**** STORED DATA ****

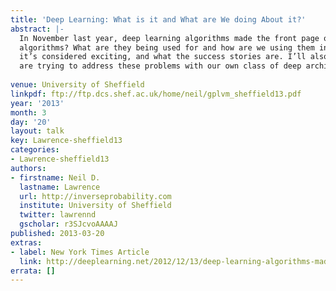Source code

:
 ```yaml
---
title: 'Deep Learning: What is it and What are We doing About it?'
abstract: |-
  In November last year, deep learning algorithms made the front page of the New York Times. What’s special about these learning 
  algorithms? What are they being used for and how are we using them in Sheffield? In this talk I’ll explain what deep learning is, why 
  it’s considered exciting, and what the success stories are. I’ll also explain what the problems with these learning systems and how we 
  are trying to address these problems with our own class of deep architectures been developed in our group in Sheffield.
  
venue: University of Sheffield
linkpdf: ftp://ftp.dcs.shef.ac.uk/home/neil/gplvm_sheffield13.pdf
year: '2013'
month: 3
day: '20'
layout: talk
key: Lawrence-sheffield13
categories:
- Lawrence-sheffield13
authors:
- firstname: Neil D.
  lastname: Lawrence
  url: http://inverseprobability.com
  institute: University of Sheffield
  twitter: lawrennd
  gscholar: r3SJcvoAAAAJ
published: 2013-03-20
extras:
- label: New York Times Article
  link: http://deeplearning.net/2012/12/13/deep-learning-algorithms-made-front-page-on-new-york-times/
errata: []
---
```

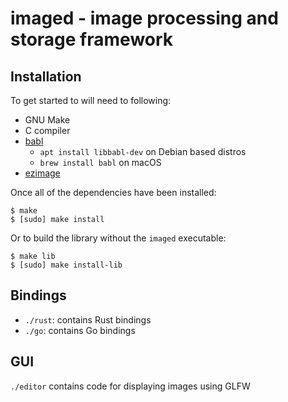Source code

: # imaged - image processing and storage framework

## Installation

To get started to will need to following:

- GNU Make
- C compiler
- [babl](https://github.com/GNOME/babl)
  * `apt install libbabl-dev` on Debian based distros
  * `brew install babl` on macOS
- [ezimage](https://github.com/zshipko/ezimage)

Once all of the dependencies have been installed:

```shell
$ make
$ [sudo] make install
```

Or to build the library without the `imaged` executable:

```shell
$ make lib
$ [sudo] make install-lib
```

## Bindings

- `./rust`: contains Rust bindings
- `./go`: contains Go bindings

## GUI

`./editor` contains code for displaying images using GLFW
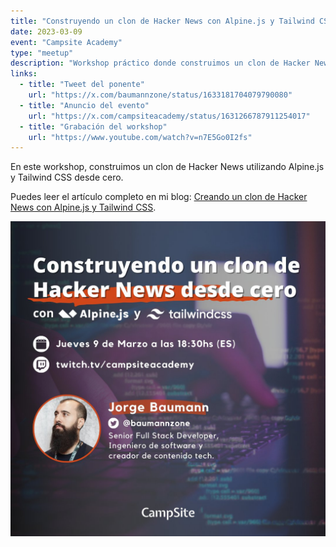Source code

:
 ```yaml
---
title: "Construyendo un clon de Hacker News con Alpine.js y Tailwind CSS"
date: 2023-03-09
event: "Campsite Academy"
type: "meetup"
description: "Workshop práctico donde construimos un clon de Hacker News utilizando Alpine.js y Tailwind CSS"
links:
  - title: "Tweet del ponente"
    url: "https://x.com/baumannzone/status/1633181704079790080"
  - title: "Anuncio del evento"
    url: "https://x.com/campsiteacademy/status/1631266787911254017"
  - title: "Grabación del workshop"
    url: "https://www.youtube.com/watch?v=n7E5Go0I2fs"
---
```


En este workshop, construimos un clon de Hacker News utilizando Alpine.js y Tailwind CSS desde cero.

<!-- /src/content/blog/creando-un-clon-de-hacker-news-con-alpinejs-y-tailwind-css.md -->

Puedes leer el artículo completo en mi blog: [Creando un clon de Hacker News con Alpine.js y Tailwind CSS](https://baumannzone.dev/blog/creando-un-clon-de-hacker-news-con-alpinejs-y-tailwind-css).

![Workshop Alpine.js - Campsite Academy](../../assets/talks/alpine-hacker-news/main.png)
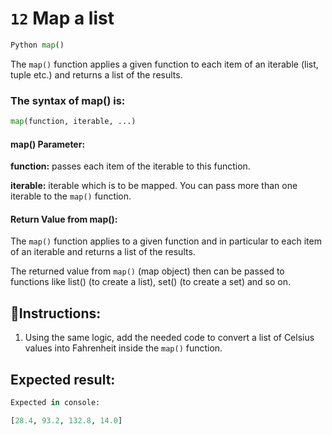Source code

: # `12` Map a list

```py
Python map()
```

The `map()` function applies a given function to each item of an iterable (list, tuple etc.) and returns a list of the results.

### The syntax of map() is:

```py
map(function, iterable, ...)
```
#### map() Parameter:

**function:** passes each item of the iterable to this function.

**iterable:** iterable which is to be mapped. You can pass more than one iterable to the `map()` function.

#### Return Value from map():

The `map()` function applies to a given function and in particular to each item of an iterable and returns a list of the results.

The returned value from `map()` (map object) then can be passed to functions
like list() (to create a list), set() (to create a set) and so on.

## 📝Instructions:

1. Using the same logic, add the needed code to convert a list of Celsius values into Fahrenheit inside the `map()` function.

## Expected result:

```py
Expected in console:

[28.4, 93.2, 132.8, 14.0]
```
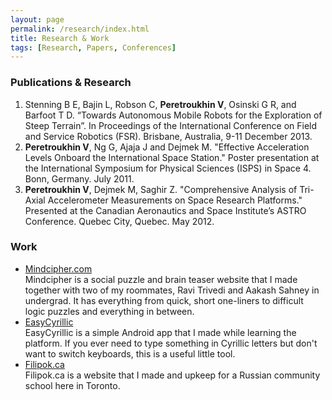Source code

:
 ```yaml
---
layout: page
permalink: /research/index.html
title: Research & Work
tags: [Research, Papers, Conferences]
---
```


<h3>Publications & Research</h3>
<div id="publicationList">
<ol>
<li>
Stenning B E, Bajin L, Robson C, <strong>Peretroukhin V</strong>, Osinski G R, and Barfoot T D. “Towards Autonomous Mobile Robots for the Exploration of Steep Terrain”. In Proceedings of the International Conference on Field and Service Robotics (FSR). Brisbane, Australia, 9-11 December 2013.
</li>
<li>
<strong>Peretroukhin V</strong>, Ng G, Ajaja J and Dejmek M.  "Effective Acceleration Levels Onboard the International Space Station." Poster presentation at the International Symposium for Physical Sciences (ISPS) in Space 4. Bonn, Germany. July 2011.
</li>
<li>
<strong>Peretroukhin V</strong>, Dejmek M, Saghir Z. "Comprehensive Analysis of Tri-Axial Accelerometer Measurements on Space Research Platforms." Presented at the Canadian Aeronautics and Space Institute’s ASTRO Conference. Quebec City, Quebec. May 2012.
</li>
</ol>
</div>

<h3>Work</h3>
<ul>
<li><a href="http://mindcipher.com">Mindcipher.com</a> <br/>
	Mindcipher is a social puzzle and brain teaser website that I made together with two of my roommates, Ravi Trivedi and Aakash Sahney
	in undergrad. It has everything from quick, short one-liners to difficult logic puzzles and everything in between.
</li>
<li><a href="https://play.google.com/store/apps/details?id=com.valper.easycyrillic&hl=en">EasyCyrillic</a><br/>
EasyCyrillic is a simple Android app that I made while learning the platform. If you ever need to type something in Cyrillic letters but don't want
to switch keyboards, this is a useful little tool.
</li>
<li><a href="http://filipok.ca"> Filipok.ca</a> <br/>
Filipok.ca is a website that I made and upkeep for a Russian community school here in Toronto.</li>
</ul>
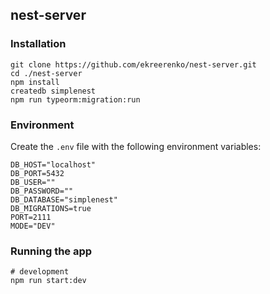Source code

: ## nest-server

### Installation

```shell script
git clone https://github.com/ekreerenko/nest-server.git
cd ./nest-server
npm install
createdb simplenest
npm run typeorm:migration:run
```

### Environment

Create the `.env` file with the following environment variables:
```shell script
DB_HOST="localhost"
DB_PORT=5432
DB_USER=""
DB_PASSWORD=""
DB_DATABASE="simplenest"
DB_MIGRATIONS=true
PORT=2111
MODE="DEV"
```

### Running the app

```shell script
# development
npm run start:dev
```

****
**** STORED DATA ****

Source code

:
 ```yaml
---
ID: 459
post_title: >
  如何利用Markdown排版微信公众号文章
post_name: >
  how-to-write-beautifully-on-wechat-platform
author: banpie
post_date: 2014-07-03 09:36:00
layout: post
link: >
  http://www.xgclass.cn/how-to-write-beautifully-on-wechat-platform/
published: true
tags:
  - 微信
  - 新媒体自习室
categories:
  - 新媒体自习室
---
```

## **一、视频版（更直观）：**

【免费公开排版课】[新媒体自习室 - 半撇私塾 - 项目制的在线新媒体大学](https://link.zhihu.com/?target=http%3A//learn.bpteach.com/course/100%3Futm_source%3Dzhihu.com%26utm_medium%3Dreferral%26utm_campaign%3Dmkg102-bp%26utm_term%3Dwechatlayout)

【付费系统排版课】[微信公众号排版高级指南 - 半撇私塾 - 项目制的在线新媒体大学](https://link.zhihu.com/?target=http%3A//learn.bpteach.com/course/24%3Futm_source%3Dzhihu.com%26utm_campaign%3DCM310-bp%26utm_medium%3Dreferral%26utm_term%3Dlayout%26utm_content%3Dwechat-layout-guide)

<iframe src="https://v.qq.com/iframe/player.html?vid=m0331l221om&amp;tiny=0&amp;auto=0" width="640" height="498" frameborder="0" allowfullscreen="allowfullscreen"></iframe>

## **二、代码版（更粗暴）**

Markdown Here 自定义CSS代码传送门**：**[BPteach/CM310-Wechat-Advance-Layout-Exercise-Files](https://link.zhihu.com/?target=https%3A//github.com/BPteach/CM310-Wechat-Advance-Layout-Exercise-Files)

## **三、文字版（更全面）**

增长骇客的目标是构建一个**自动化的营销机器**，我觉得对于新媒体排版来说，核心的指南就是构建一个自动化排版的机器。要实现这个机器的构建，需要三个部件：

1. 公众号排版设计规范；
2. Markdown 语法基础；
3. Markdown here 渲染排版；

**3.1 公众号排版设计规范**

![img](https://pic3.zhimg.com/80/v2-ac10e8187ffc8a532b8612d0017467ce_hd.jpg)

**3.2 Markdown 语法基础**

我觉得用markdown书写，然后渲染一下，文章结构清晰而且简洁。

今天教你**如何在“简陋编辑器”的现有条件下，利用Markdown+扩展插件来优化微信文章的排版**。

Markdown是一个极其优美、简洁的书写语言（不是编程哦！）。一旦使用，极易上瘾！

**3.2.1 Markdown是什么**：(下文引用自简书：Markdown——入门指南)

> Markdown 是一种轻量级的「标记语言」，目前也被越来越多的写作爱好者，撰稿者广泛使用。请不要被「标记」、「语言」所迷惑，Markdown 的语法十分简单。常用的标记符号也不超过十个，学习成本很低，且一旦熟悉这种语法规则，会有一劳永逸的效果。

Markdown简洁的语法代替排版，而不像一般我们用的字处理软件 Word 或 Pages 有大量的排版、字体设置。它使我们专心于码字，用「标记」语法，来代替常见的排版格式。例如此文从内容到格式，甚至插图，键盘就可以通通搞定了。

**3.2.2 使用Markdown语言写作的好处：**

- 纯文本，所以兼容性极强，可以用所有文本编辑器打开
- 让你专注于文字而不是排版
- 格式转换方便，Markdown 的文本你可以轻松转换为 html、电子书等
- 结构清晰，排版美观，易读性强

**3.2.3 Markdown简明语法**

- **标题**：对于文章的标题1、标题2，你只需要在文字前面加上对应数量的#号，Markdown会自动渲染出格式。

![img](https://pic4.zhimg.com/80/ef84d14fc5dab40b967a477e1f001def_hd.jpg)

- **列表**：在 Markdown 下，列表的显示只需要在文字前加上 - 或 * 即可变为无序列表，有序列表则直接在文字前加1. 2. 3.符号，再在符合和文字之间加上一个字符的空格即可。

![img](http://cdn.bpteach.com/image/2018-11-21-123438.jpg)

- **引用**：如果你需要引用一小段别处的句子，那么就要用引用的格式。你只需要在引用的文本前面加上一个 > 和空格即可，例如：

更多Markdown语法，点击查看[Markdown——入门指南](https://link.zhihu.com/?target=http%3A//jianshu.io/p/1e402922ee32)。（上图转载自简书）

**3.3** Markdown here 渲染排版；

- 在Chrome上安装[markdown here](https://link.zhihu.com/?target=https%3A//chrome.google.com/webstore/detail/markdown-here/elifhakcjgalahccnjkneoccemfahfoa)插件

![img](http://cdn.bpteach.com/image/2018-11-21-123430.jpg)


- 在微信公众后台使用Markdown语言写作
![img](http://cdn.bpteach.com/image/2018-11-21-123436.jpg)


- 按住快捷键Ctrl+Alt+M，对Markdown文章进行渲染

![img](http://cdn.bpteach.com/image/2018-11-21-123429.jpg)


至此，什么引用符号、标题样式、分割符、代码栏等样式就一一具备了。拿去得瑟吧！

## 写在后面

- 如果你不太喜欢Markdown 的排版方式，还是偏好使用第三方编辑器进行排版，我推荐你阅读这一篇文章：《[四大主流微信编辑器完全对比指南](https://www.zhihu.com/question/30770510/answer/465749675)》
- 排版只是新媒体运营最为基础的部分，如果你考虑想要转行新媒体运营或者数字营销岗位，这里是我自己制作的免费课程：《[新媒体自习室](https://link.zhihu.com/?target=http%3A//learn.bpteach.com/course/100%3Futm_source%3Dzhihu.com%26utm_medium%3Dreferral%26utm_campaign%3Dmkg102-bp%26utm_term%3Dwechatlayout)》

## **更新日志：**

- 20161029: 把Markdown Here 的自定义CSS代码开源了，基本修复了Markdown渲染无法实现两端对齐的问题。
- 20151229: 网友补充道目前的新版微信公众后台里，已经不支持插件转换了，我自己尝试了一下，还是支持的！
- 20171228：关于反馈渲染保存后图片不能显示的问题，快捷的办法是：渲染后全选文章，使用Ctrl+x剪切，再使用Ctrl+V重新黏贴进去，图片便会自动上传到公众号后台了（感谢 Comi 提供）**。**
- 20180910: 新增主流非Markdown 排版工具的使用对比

****

§ **DIRECTIONS**: Looking at the records above, count the lines with the word "front" in them; reply with the number only.

§ **ANSWER FOR THE TASK**: 2